#### [WORK ITEM]
Your reply should be made up of every line in the records below that holds the string "Aasimar".
######
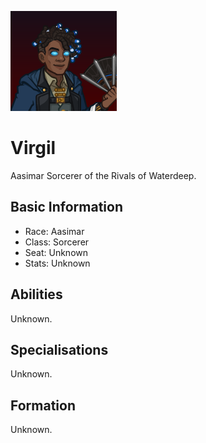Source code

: ![Profile Picture](images/profile_virgil.png)
# Virgil
Aasimar Sorcerer of the Rivals of Waterdeep.

## Basic Information

* Race: Aasimar
* Class: Sorcerer
* Seat: Unknown
* Stats: Unknown

## Abilities
Unknown.

## Specialisations
Unknown.

## Formation
Unknown.
<!-- Uncomment once formation is available. -->
<!-- ![Formation Layout](images/formation_virgil.png) -->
######
#### [COMPLETED TASK]
Aasimar Sorcerer of the Rivals of Waterdeep.
* Race: Aasimar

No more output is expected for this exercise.